2012-03-02
日本ノ霊異ナ話
「日本霊異記」のエピソードを小説に。不思議テイストです
平安時代初期に、薬師寺の僧・景戒が著した最古の仏教説話集「日本霊異記」に収められたエピソードをもとにした小説です。2004年に発表された作品で、作者の伊藤比呂美さんは『良いおっぱい悪いおっぱい』などのエッセイを書いている方。この一冊だけ異彩を放っているような印象ですが、後書きによると昔から日本霊異記が大好きだったのだそうです。
もともと日本霊異記には計116話が収録されていますが、いずれも平安時代の風俗を色濃く表していて、生々しい性愛描写が含まれるものも多数あります。

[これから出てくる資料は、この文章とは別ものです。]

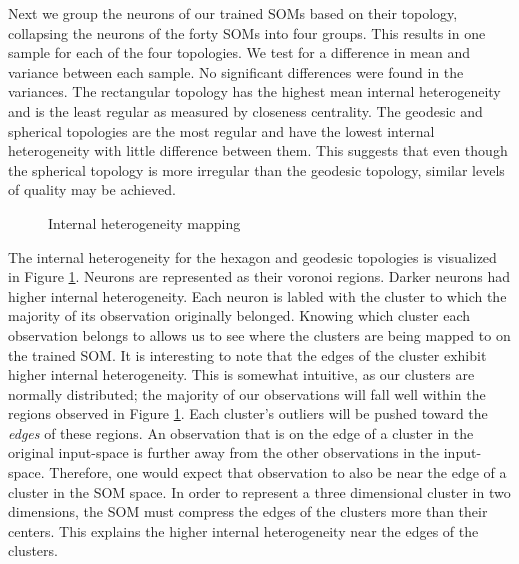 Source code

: Next we group the neurons of our trained SOMs based on their topology,
collapsing the neurons of the forty SOMs into four groups.  This results in one
sample for each of the four topologies.  We test for a difference in mean and
variance between each sample. No significant differences were found in the
variances.  The rectangular topology has the highest mean internal heterogeneity
and is the least regular as measured by closeness centrality. The geodesic and
spherical topologies are the most regular and have the lowest internal
heterogeneity with little difference between them.  This suggests that even
though the spherical topology is more irregular than the geodesic topology,
similar levels of quality may be achieved. 

\begin{figure}[htbp]
\centering
\caption{Internal heterogeneity mapping}
\label{cluster}
\end{figure}

The internal heterogeneity for the hexagon and geodesic topologies is visualized
in Figure \ref{cluster}.  Neurons are represented as their voronoi regions.
Darker neurons had higher internal heterogeneity.  Each neuron is labled with
the cluster to which the majority of its observation originally belonged. Knowing
which cluster each observation belongs to allows us to see where the clusters
are being mapped to on the trained SOM. It is interesting to note that the
edges of the cluster exhibit higher internal heterogeneity.  This is somewhat
intuitive, as our clusters are normally distributed; the majority of our
observations will fall well within the regions observed in Figure
\ref{cluster}. Each cluster's outliers will be pushed toward the \emph{edges}
of these regions. An observation that is on the edge of a cluster in the
original input-space is further away from the other observations in the
input-space.  Therefore, one would expect that observation to also be near the
edge of a cluster in the SOM space.  In order to represent a three dimensional
cluster in two dimensions, the SOM must compress the edges of the clusters
more than their centers.  This explains the higher internal heterogeneity near
the edges of the clusters.



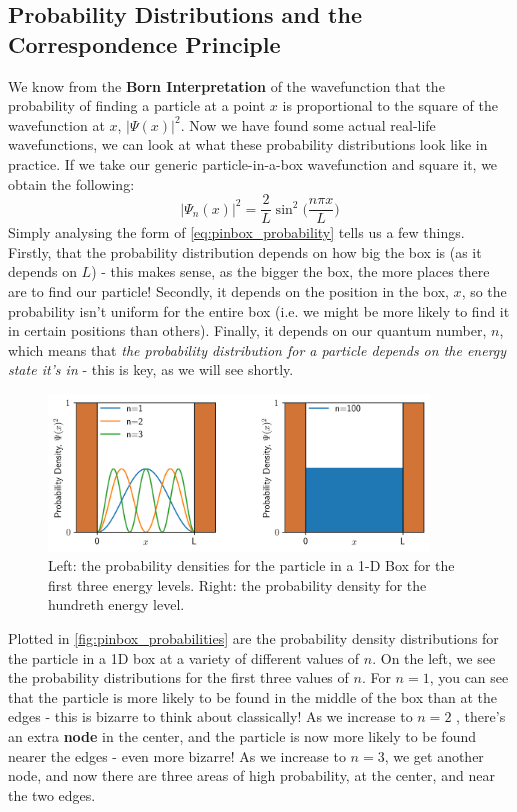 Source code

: \documentclass{memoir}[11pt,oneside,a4paper,openany]
\newcommand{\wf}{\ensuremath{\Psi}\xspace}
\begin{document}
\subsection{Probability Distributions and the Correspondence Principle}
We know from the \textbf{Born Interpretation} of the wavefunction that the probability of finding a particle at a point $x$ is proportional to the square of the wavefunction at $x$, $\lvert \wf(x) \rvert^2$. Now we have found some actual real-life wavefunctions, we can look at what these probability distributions look like in practice. If we take our generic particle-in-a-box wavefunction and square it, we obtain the following:
\begin{equation}\label{eq:pinbox_probability}
	\lvert \wf_n(x) \rvert^2 = \frac{2}{L}\sin^2\bigg(\frac{n\pi x}{L}\bigg)
\end{equation}
Simply analysing the form of \autoref{eq:pinbox_probability} tells us a few things. Firstly, that the probability distribution depends on how big the box is (as it depends on $L$) - this makes sense, as the bigger the box, the more places there are to find our particle! Secondly, it depends on the position in the box, $x$, so the probability isn't uniform for the entire box (i.e. we might be more likely to find it in certain positions than others). Finally, it depends on our quantum number, $n$, which means that \emph{the probability distribution for a particle depends on the energy state it's in} - this is key, as we will see shortly. 
\begin{figure}[h]
	\centering
	\includegraphics[width=0.9\textwidth]{particle_in_box_probabilities}
	\caption{Left: the probability densities for the particle in a 1-D Box for the first three energy levels. Right: the probability density for the hundreth energy level.}\label{fig:pinbox_probabilities}
\end{figure}

Plotted in \autoref{fig:pinbox_probabilities} are the probability density distributions for the particle in a 1D box at a variety of different values of $n$. On the left, we see the probability distributions for the first three values of $n$. For $n=1$, you can see that the particle is more likely to be found in the middle of the box than at the edges - this is bizarre to think about classically! As we increase to $n=2$ , there's an extra \textbf{node} in the center, and the particle is now more likely to be found nearer the edges - even more bizarre! As we increase to $n=3$, we get another node, and now there are three areas of high probability, at the center, and near the two edges.
\end{document}
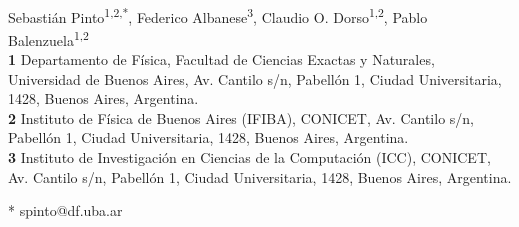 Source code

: \documentclass[10pt,letterpaper]{article}
\begin{document}
\vspace*{0.2in}

\begin{flushleft}
{\Large
\textbf{} %
}
\newline
\\
Sebasti\'an Pinto\textsuperscript{1,2,*},
Federico Albanese\textsuperscript{3},
Claudio O. Dorso\textsuperscript{1,2},
Pablo Balenzuela\textsuperscript{1,2}
\\
\bigskip
\textbf{1} Departamento de F\'isica, Facultad de Ciencias Exactas y Naturales, Universidad de Buenos Aires, Av. Cantilo s/n, Pabell\'on 1, Ciudad Universitaria, 1428, Buenos Aires, Argentina.
\\
\textbf{2} Instituto de F\'isica de Buenos Aires (IFIBA), CONICET, Av. Cantilo s/n, Pabell\'on 1, Ciudad Universitaria, 1428, Buenos Aires, Argentina.
\\
\textbf{3} Instituto de Investigaci\'on en Ciencias de la Computaci\'on (ICC), CONICET, Av. Cantilo s/n, Pabell\'on 1, Ciudad Universitaria, 1428, Buenos Aires, Argentina.
\\
\bigskip

% 
%





* spinto@df.uba.ar

\end{flushleft}
\end{document}
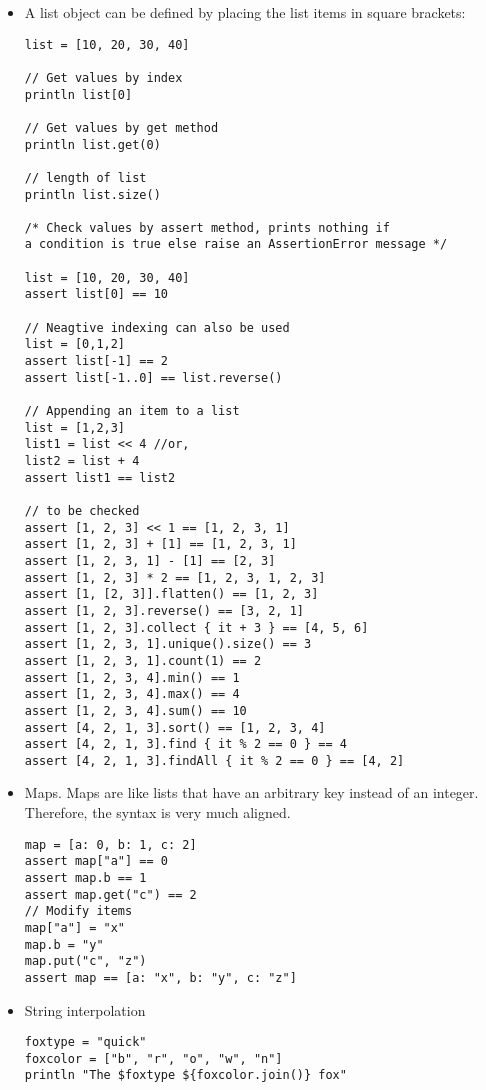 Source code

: \documentclass[letterpaper,11pt]{article}
\begin{document}
\begin{itemize}
    \item A list object can be defined by placing the list items in square brackets:
    \begin{verbatim}
list = [10, 20, 30, 40]

// Get values by index
println list[0]

// Get values by get method
println list.get(0)

// length of list
println list.size()

/* Check values by assert method, prints nothing if
a condition is true else raise an AssertionError message */

list = [10, 20, 30, 40]
assert list[0] == 10

// Neagtive indexing can also be used
list = [0,1,2]
assert list[-1] == 2
assert list[-1..0] == list.reverse()

// Appending an item to a list
list = [1,2,3]
list1 = list << 4 //or,
list2 = list + 4
assert list1 == list2

// to be checked
assert [1, 2, 3] << 1 == [1, 2, 3, 1]
assert [1, 2, 3] + [1] == [1, 2, 3, 1]
assert [1, 2, 3, 1] - [1] == [2, 3]
assert [1, 2, 3] * 2 == [1, 2, 3, 1, 2, 3]
assert [1, [2, 3]].flatten() == [1, 2, 3]
assert [1, 2, 3].reverse() == [3, 2, 1]
assert [1, 2, 3].collect { it + 3 } == [4, 5, 6]
assert [1, 2, 3, 1].unique().size() == 3
assert [1, 2, 3, 1].count(1) == 2
assert [1, 2, 3, 4].min() == 1
assert [1, 2, 3, 4].max() == 4
assert [1, 2, 3, 4].sum() == 10
assert [4, 2, 1, 3].sort() == [1, 2, 3, 4]
assert [4, 2, 1, 3].find { it % 2 == 0 } == 4
assert [4, 2, 1, 3].findAll { it % 2 == 0 } == [4, 2]
    \end{verbatim}
    \item Maps. Maps are like lists that have an arbitrary key instead of an integer. Therefore, the syntax is very much aligned.
    \begin{verbatim}
map = [a: 0, b: 1, c: 2]
assert map["a"] == 0
assert map.b == 1
assert map.get("c") == 2
// Modify items
map["a"] = "x"
map.b = "y"
map.put("c", "z")
assert map == [a: "x", b: "y", c: "z"]
    \end{verbatim}
    \item String interpolation
    \begin{verbatim}
foxtype = "quick"
foxcolor = ["b", "r", "o", "w", "n"]
println "The $foxtype ${foxcolor.join()} fox"


\end{verbatim}
\end{itemize}
\end{document}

あらすじを読むだけでも奇妙でグロテスクなものが多いのですが、その話をベースとして筆者さんの言葉で再構築されているため、より生々しくなっています。
奈良の元興寺を舞台とした、智光と頼光という二人の僧の話(智光曼荼羅)や、行基が母親に向かって子供を捨ててこいと命じる話など、奈良を舞台にした話も収められています。さらに、男との性愛に溺れ赤子に乳をやるのを怠ったため乳房から膿が出る母親の話、肉団子のような子供を産む話、死者をまつらない文化の国から来た人の話、艶かしい天女の仏像と交わる僧の話など、どきつい印象すら受けるエピソードなども。さらに、女性器の中に蛇が入り込むというモチーフの作品が数パターンあります。
作者のイメージによって他所からのエピソードが付け加えられたりしているため、日本霊異記そのままではないことには注意が必要ですが、読み物としてはとても面白いです。古い日本の泥臭くて残酷な世界観は他ではなかなか見られないですし、これを楽しめる方も少なくないのではないかと思います。日本土着のエログロの世界を垣間見てください!